But again, going back to the issue, the market is still conflicted, and that’s really more from the brokers, from the exchanges. We still got a lot of issues. That’s why I testifies at Congress about structural issues that we need to address, but HFT hasn’t gone away I guess is the point.

Chris: Well, let’s talk about that for a second just to set the stage. How much of the daily trading volume in equities in the U.S. is done by these HFT machines?

Joe Saluzzi: There hasn’t been an estimate lately. I mean, numbers that are still north of 50 percent are certainly probably accurate. The definition of high frequency trading is something that’s been debated for years. I actually sat on the CFTC subcommittee, and one of our tasks was to define HFT, and we really couldn’t come to an agreement of what is it. Is it low latency trading done by computers without the intervention of a human? Sure. Is it proprietary trading? Yes. Do they hold inventory – no – overnight. So there’s all sort of things where certain parts of the industry didn’t want to be labeled HFT because then they were afraid that the regulators would come in and regulate them as HFT.

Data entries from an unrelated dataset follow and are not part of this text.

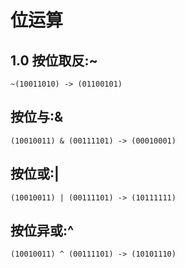 # 位运算
## 1.0 按位取反:~
```
~(10011010) -> (01100101)

```

## 按位与:&
```
(10010011) & (00111101) -> (00010001)

```

## 按位或:|
```
(10010011) | (00111101) -> (10111111)

```
## 按位异或:^
```
(10010011) ^ (00111101) -> (10101110)

```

So the number is a tough number to come up with, to answer your question, because people don’t know exactly what it is. In other words, if you’re a firm and you’re participating in this type of activity, you don’t label yourself as a high frequency trading firm, you label yourself as a hedge fund trading for proprietary accounts. Well, what does that mean? It means you’re trading on your own behalf. And somebody may say, well, you’re an HFT firm, and they’ll say no, I don’t what you’re talking about. I just trade in and out of positions in a low latency way, and it uses an automated basis. So they’re getting cure, you know. But they are where they are.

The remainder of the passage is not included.